Native M1 Adware making the rounds

I should say, however, technically it's a browser adware worm. Not an m1 virus.

nvm, the browser component is installed by the virus. I misunderstood. :/
 
Last edited:
The distinction is that it's built to run natively on M1.
Yeah, after reading further into it, I realized I misunderstood what the virus does and how it's installed.

Don't know if you can say it's built for the M1, though. There are a lot of different aarch64 SoCs out there, and (as long as the supporting libraries are present) a binary for one SoC may be ran on another SoC, regardless of who made it or whether it was a laptop, phone, etc..

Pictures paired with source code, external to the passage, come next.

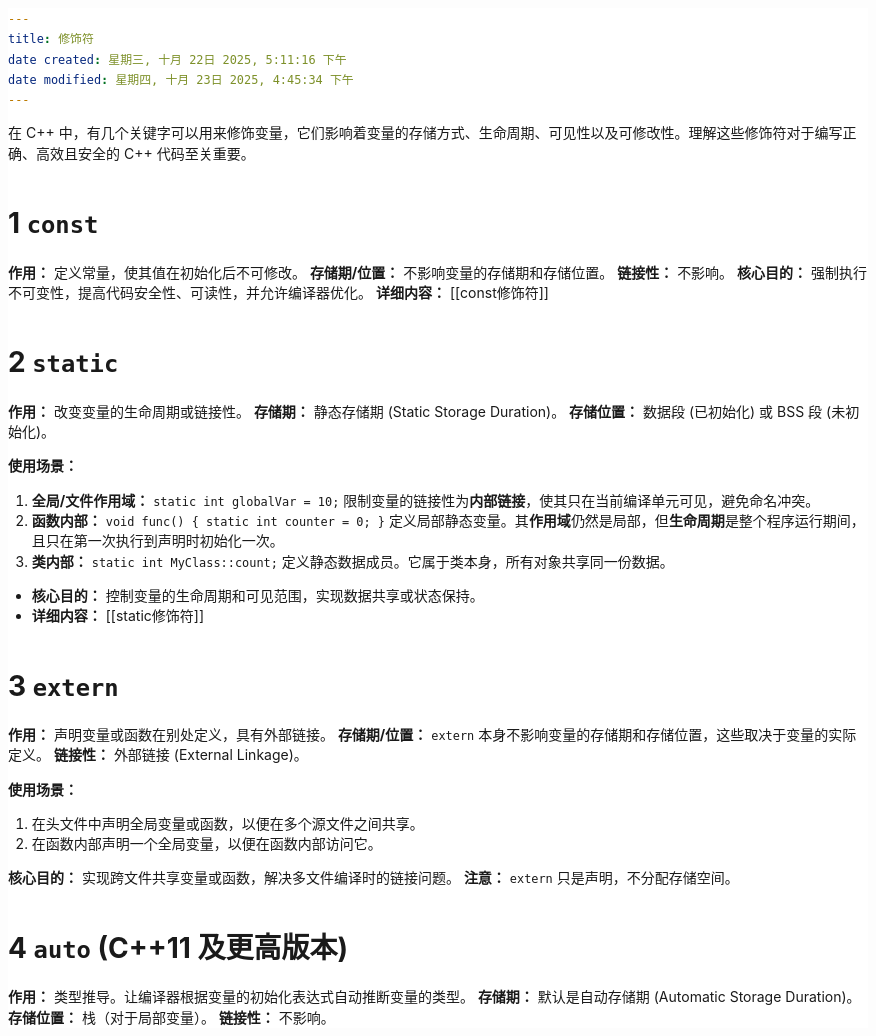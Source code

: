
 ```yaml
---
title: 修饰符
date created: 星期三, 十月 22日 2025, 5:11:16 下午
date modified: 星期四, 十月 23日 2025, 4:45:34 下午
---
```

在 C++ 中，有几个关键字可以用来修饰变量，它们影响着变量的存储方式、生命周期、可见性以及可修改性。理解这些修饰符对于编写正确、高效且安全的 C++ 代码至关重要。

# 1 `const`

**作用：** 定义常量，使其值在初始化后不可修改。
**存储期/位置：** 不影响变量的存储期和存储位置。
**链接性：** 不影响。
**核心目的：** 强制执行不可变性，提高代码安全性、可读性，并允许编译器优化。
**详细内容：** [[const修饰符]]

# 2 `static`

**作用：** 改变变量的生命周期或链接性。
**存储期：** 静态存储期 (Static Storage Duration)。
**存储位置：** 数据段 (已初始化) 或 BSS 段 (未初始化)。

**使用场景：**
1. **全局/文件作用域：** `static int globalVar = 10;` 限制变量的链接性为**内部链接**，使其只在当前编译单元可见，避免命名冲突。
2. **函数内部：** `void func() { static int counter = 0; }` 定义局部静态变量。其**作用域**仍然是局部，但**生命周期**是整个程序运行期间，且只在第一次执行到声明时初始化一次。
3. **类内部：** `static int MyClass::count;` 定义静态数据成员。它属于类本身，所有对象共享同一份数据。

- **核心目的：** 控制变量的生命周期和可见范围，实现数据共享或状态保持。
- **详细内容：** [[static修饰符]]

# 3 `extern`

**作用：** 声明变量或函数在别处定义，具有外部链接。
**存储期/位置：** `extern` 本身不影响变量的存储期和存储位置，这些取决于变量的实际定义。
**链接性：** 外部链接 (External Linkage)。

**使用场景：**
1. 在头文件中声明全局变量或函数，以便在多个源文件之间共享。
2. 在函数内部声明一个全局变量，以便在函数内部访问它。

**核心目的：** 实现跨文件共享变量或函数，解决多文件编译时的链接问题。
**注意：** `extern` 只是声明，不分配存储空间。

# 4 `auto` (C++11 及更高版本)

**作用：** 类型推导。让编译器根据变量的初始化表达式自动推断变量的类型。
**存储期：** 默认是自动存储期 (Automatic Storage Duration)。
**存储位置：** 栈（对于局部变量）。
**链接性：** 不影响。
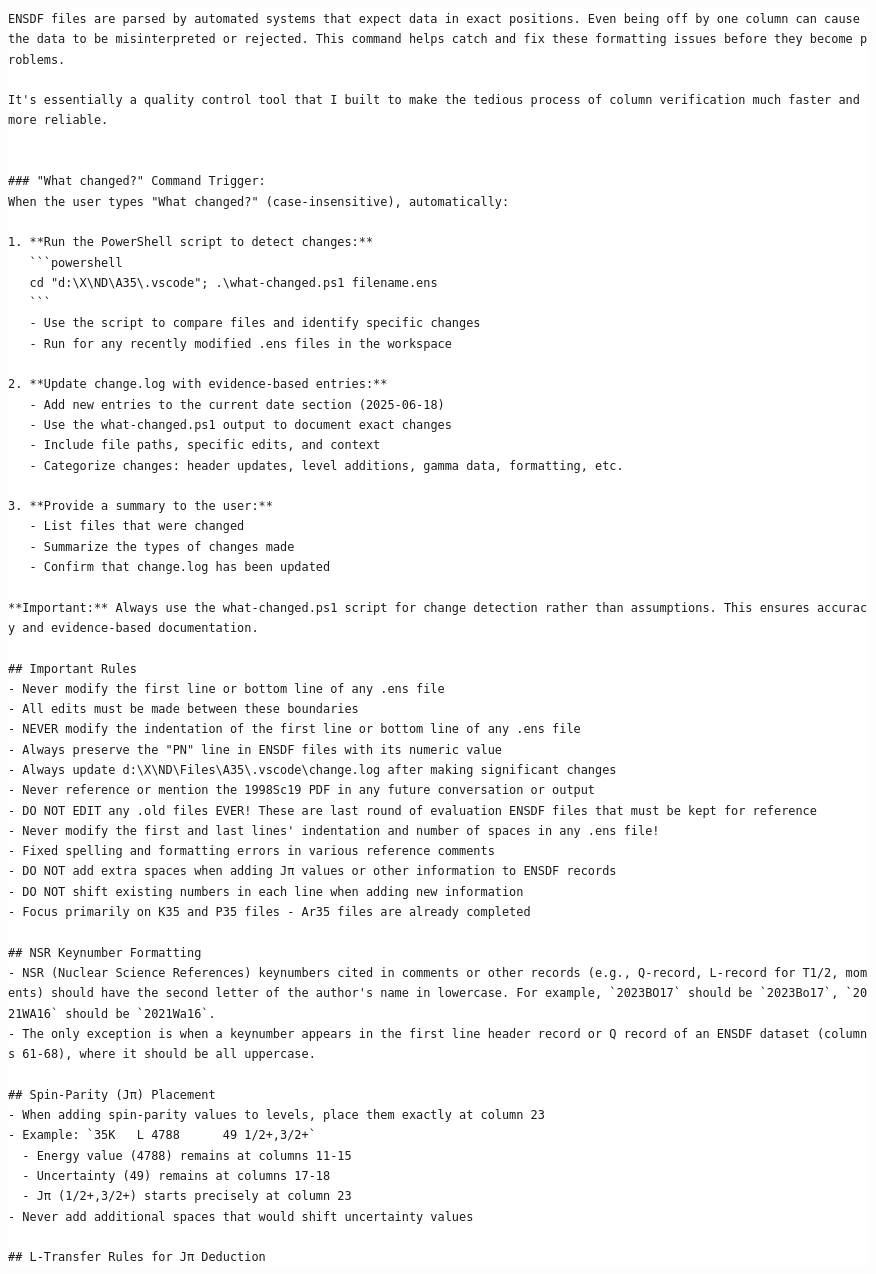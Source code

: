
 ````````````instructions
ENSDF files are parsed by automated systems that expect data in exact positions. Even being off by one column can cause the data to be misinterpreted or rejected. This command helps catch and fix these formatting issues before they become problems.

It's essentially a quality control tool that I built to make the tedious process of column verification much faster and more reliable.


### "What changed?" Command Trigger:
When the user types "What changed?" (case-insensitive), automatically:

1. **Run the PowerShell script to detect changes:**
   ```powershell
   cd "d:\X\ND\A35\.vscode"; .\what-changed.ps1 filename.ens
   ```
   - Use the script to compare files and identify specific changes
   - Run for any recently modified .ens files in the workspace

2. **Update change.log with evidence-based entries:**
   - Add new entries to the current date section (2025-06-18)
   - Use the what-changed.ps1 output to document exact changes
   - Include file paths, specific edits, and context
   - Categorize changes: header updates, level additions, gamma data, formatting, etc.

3. **Provide a summary to the user:**
   - List files that were changed
   - Summarize the types of changes made
   - Confirm that change.log has been updated

**Important:** Always use the what-changed.ps1 script for change detection rather than assumptions. This ensures accuracy and evidence-based documentation.

## Important Rules
- Never modify the first line or bottom line of any .ens file
- All edits must be made between these boundaries
- NEVER modify the indentation of the first line or bottom line of any .ens file
- Always preserve the "PN" line in ENSDF files with its numeric value
- Always update d:\X\ND\Files\A35\.vscode\change.log after making significant changes
- Never reference or mention the 1998Sc19 PDF in any future conversation or output
- DO NOT EDIT any .old files EVER! These are last round of evaluation ENSDF files that must be kept for reference
- Never modify the first and last lines' indentation and number of spaces in any .ens file!
- Fixed spelling and formatting errors in various reference comments
- DO NOT add extra spaces when adding Jπ values or other information to ENSDF records
- DO NOT shift existing numbers in each line when adding new information
- Focus primarily on K35 and P35 files - Ar35 files are already completed

## NSR Keynumber Formatting
- NSR (Nuclear Science References) keynumbers cited in comments or other records (e.g., Q-record, L-record for T1/2, moments) should have the second letter of the author's name in lowercase. For example, `2023BO17` should be `2023Bo17`, `2021WA16` should be `2021Wa16`.
- The only exception is when a keynumber appears in the first line header record or Q record of an ENSDF dataset (columns 61-68), where it should be all uppercase.

## Spin-Parity (Jπ) Placement
- When adding spin-parity values to levels, place them exactly at column 23
- Example: `35K   L 4788      49 1/2+,3/2+`
  - Energy value (4788) remains at columns 11-15
  - Uncertainty (49) remains at columns 17-18  
  - Jπ (1/2+,3/2+) starts precisely at column 23
- Never add additional spaces that would shift uncertainty values

## L-Transfer Rules for Jπ Deduction
````````````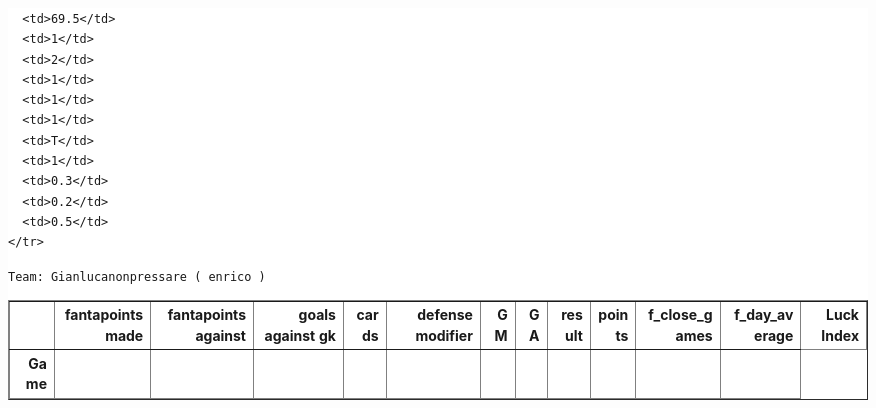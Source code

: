       <td>69.5</td>
      <td>1</td>
      <td>2</td>
      <td>1</td>
      <td>1</td>
      <td>1</td>
      <td>T</td>
      <td>1</td>
      <td>0.3</td>
      <td>0.2</td>
      <td>0.5</td>
    </tr>
  </tbody>
</table>
</div>


    
    
    
    Team: Gianlucanonpressare ( enrico )



<div>
<style scoped>
    .dataframe tbody tr th:only-of-type {
        vertical-align: middle;
    }

    .dataframe tbody tr th {
        vertical-align: top;
    }

    .dataframe thead th {
        text-align: right;
    }
</style>
<table border="1" class="dataframe">
  <thead>
    <tr style="text-align: right;">
      <th></th>
      <th>fantapoints made</th>
      <th>fantapoints against</th>
      <th>goals against gk</th>
      <th>cards</th>
      <th>defense modifier</th>
      <th>GM</th>
      <th>GA</th>
      <th>result</th>
      <th>points</th>
      <th>f_close_games</th>
      <th>f_day_average</th>
      <th>Luck Index</th>
    </tr>
    <tr>
      <th>Game</th>
      <th></th>
      <th></th>
      <th></th>
      <th></th>
      <th></th>
      <th></th>
      <th></th>
      <th></th>
      <th></th>
      <th></th>
      <th></th>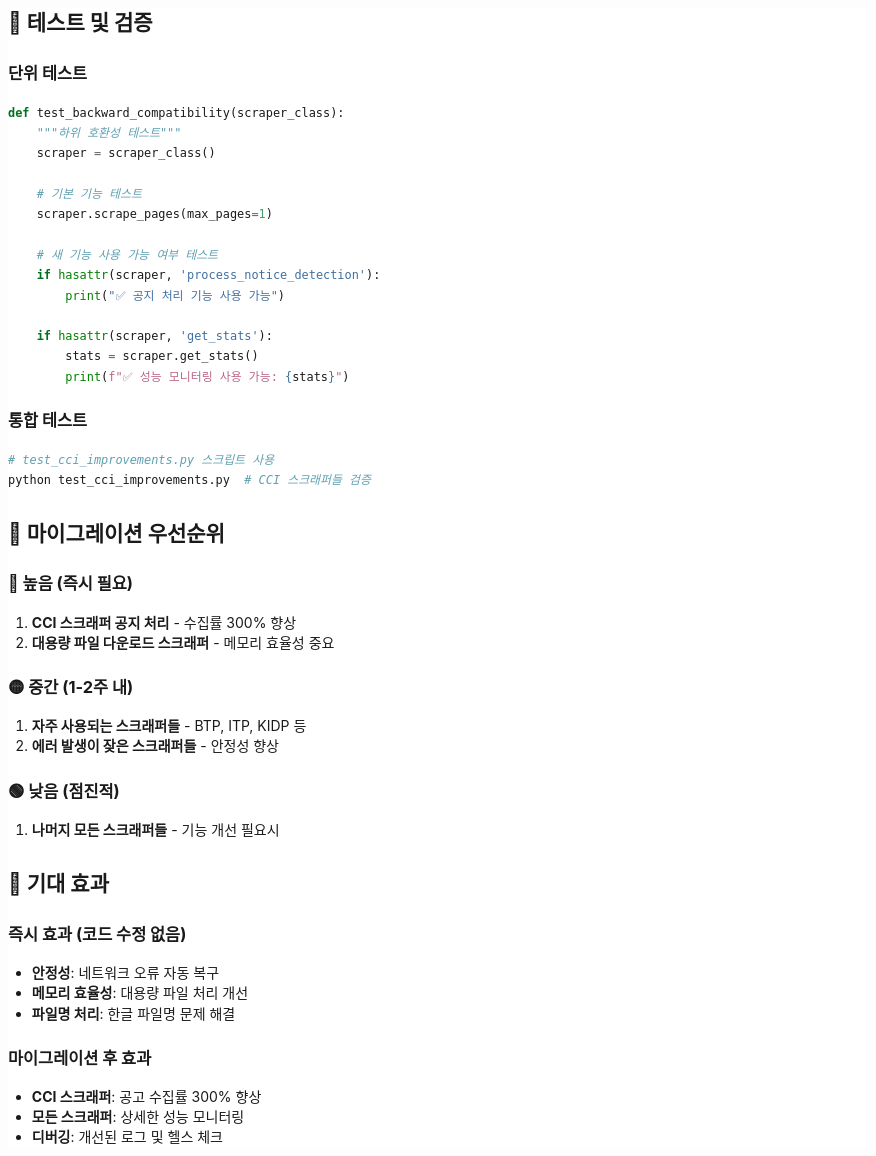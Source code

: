 ## 🧪 테스트 및 검증

### 단위 테스트
```python
def test_backward_compatibility(scraper_class):
    """하위 호환성 테스트"""
    scraper = scraper_class()
    
    # 기본 기능 테스트
    scraper.scrape_pages(max_pages=1)
    
    # 새 기능 사용 가능 여부 테스트
    if hasattr(scraper, 'process_notice_detection'):
        print("✅ 공지 처리 기능 사용 가능")
    
    if hasattr(scraper, 'get_stats'):
        stats = scraper.get_stats()
        print(f"✅ 성능 모니터링 사용 가능: {stats}")
```

### 통합 테스트
```python
# test_cci_improvements.py 스크립트 사용
python test_cci_improvements.py  # CCI 스크래퍼들 검증
```

## 🎯 마이그레이션 우선순위

### 🔴 높음 (즉시 필요)
1. **CCI 스크래퍼 공지 처리** - 수집률 300% 향상
2. **대용량 파일 다운로드 스크래퍼** - 메모리 효율성 중요

### 🟡 중간 (1-2주 내)  
1. **자주 사용되는 스크래퍼들** - BTP, ITP, KIDP 등
2. **에러 발생이 잦은 스크래퍼들** - 안정성 향상

### 🟢 낮음 (점진적)
1. **나머지 모든 스크래퍼들** - 기능 개선 필요시

## 🚀 기대 효과

### 즉시 효과 (코드 수정 없음)
- **안정성**: 네트워크 오류 자동 복구
- **메모리 효율성**: 대용량 파일 처리 개선
- **파일명 처리**: 한글 파일명 문제 해결

### 마이그레이션 후 효과
- **CCI 스크래퍼**: 공고 수집률 300% 향상
- **모든 스크래퍼**: 상세한 성능 모니터링
- **디버깅**: 개선된 로그 및 헬스 체크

It was clearly made to run on an apple device, though, as it was signed with an apple certificate.
 
so has anyone benchmarked said adware on M1 vs x86 to see how much faster and energy efficient it is on M1?
 
It's funny to see people pointing out the developer ID as if it's a bad thing... it's the very thing that makes this a non-issue! Apple just had to revoke permissions for it.

Of course, you don't need one of those IDs to write Mac apps. I'm honestly baffled why someone with less than good intentions would attach one to their code.
 
It's funny to see people pointing out the developer ID as if it's a bad thing... it's the very thing that makes this a non-issue! Apple just had to revoke permissions for it.

Of course, you don't need one of those IDs to write Mac apps. I'm honestly baffled why someone with less than good intentions would attach one to their code.
The use of a valid appID is what allows it to bypass a lot of the warnings. Try installing an app on a Mac that doesn’t have one and you will get 2-3 pop ups warning you that the developer and the source are untrusted and that you are advised against installing it.
 
The use of a valid appID is what allows it to bypass a lot of the warnings. Try installing an app on a Mac that doesn’t have one and you will get 2-3 pop ups warning you that the developer and the source are untrusted and that you are advised against installing it.
Oh, that's no doubt the rationale... it just seems short-sighted, like a quick cash grab before the developer gets banned.
 
Oh, that's no doubt the rationale... it just seems short-sighted, like a quick cash grab before the developer gets banned.
Probably, all they need to do is make more money with it than the developer registration cost and blam profit. Then create a new developer ID rinse and repeat making minor tweaks along the way until they manage to get a variant out that goes weeks or months with out detection or they close the hole and they start from scratch. Depending on where in the world the developer lives a what would be considered pocket change by us could be a pretty comfortable living.